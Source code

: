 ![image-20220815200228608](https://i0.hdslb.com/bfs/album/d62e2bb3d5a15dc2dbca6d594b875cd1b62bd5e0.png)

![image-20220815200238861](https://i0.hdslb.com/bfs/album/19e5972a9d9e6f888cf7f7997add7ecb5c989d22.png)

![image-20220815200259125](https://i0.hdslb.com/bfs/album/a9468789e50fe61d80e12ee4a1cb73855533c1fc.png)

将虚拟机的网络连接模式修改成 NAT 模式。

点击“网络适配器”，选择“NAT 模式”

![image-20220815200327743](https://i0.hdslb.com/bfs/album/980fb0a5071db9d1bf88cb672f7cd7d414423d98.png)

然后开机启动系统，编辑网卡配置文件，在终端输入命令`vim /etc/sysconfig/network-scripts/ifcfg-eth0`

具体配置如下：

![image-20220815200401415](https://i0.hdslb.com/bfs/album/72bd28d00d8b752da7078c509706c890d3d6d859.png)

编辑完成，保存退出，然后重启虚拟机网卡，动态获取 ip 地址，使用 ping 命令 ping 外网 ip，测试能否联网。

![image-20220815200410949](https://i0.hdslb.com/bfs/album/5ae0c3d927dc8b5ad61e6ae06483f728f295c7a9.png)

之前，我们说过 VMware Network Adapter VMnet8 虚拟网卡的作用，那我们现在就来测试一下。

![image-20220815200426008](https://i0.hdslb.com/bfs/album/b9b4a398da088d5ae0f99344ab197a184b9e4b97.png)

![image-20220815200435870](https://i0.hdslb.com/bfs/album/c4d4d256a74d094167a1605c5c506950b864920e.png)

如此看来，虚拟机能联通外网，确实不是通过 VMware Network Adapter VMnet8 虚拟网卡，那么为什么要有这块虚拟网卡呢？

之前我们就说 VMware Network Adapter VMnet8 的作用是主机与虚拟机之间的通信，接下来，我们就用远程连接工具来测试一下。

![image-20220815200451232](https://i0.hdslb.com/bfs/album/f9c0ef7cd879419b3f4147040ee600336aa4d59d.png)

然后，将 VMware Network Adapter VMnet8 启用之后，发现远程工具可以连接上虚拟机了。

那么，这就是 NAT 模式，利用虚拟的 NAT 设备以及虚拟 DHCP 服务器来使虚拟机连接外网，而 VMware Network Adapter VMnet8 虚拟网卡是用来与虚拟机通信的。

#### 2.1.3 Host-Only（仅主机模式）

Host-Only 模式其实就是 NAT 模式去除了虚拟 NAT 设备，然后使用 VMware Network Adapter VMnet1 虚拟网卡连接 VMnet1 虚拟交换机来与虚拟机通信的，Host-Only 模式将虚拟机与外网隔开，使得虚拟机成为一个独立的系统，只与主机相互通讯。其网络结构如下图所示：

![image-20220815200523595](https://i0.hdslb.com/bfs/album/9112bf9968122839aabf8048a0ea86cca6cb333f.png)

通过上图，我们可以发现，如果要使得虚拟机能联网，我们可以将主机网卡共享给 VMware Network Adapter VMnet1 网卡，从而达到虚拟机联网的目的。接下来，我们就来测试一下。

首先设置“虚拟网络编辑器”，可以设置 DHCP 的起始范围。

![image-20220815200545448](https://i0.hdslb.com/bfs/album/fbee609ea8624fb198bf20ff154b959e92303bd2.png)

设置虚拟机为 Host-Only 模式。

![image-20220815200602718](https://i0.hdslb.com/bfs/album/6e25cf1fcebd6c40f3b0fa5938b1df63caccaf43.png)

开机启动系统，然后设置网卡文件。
==
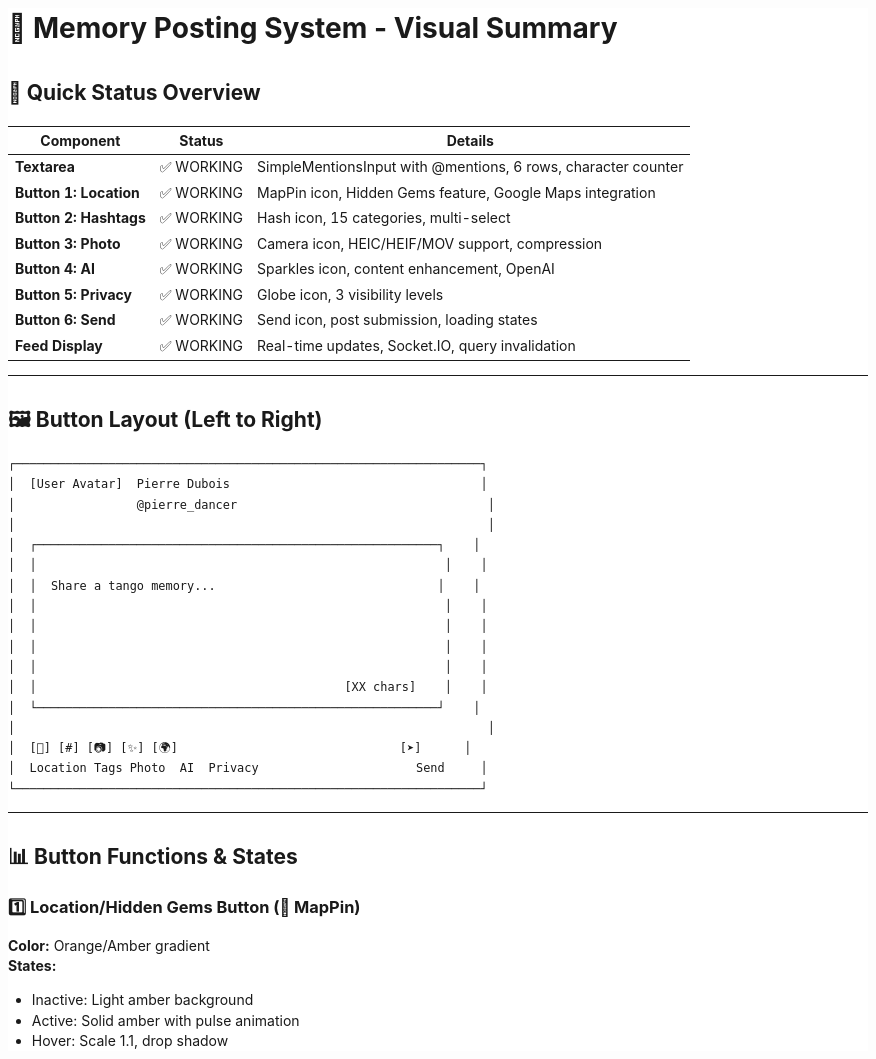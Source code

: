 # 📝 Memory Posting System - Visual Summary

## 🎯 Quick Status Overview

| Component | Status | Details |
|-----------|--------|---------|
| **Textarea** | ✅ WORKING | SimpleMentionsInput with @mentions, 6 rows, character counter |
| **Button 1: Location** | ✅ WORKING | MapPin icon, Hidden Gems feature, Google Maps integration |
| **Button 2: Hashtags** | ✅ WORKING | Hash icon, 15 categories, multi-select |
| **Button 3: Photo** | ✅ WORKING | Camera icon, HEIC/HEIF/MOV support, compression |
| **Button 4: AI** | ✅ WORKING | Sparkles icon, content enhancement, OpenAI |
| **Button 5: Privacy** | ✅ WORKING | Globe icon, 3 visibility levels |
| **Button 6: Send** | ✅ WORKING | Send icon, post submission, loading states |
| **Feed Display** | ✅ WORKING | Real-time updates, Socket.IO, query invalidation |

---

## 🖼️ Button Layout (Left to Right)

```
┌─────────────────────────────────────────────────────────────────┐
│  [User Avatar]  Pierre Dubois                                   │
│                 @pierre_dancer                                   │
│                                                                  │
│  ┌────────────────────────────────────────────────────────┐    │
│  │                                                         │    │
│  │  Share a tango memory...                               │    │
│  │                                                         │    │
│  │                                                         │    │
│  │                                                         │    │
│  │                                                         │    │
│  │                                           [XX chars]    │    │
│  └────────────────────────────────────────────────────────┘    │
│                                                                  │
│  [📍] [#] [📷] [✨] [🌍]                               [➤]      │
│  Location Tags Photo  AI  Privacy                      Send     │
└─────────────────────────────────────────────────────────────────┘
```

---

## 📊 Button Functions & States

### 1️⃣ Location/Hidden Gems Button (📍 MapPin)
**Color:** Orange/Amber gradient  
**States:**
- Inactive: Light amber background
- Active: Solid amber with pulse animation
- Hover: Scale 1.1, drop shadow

TASK OBJECTIVE
From the material above, retype precisely the lines between the line holding "如此看来，虚拟机能联通外网，确实不是通过 VMware Network" and the line holding "开机启动系统，然后设置网卡文件。", inclusive, and nothing beyond them.

ANSWER SECTION
如此看来，虚拟机能联通外网，确实不是通过 VMware Network Adapter VMnet8 虚拟网卡，那么为什么要有这块虚拟网卡呢？

之前我们就说 VMware Network Adapter VMnet8 的作用是主机与虚拟机之间的通信，接下来，我们就用远程连接工具来测试一下。

![image-20220815200451232](https://i0.hdslb.com/bfs/album/f9c0ef7cd879419b3f4147040ee600336aa4d59d.png)

然后，将 VMware Network Adapter VMnet8 启用之后，发现远程工具可以连接上虚拟机了。

那么，这就是 NAT 模式，利用虚拟的 NAT 设备以及虚拟 DHCP 服务器来使虚拟机连接外网，而 VMware Network Adapter VMnet8 虚拟网卡是用来与虚拟机通信的。

#### 2.1.3 Host-Only（仅主机模式）

Host-Only 模式其实就是 NAT 模式去除了虚拟 NAT 设备，然后使用 VMware Network Adapter VMnet1 虚拟网卡连接 VMnet1 虚拟交换机来与虚拟机通信的，Host-Only 模式将虚拟机与外网隔开，使得虚拟机成为一个独立的系统，只与主机相互通讯。其网络结构如下图所示：

![image-20220815200523595](https://i0.hdslb.com/bfs/album/9112bf9968122839aabf8048a0ea86cca6cb333f.png)

通过上图，我们可以发现，如果要使得虚拟机能联网，我们可以将主机网卡共享给 VMware Network Adapter VMnet1 网卡，从而达到虚拟机联网的目的。接下来，我们就来测试一下。

首先设置“虚拟网络编辑器”，可以设置 DHCP 的起始范围。

![image-20220815200545448](https://i0.hdslb.com/bfs/album/fbee609ea8624fb198bf20ff154b959e92303bd2.png)

设置虚拟机为 Host-Only 模式。

![image-20220815200602718](https://i0.hdslb.com/bfs/album/6e25cf1fcebd6c40f3b0fa5938b1df63caccaf43.png)

开机启动系统，然后设置网卡文件。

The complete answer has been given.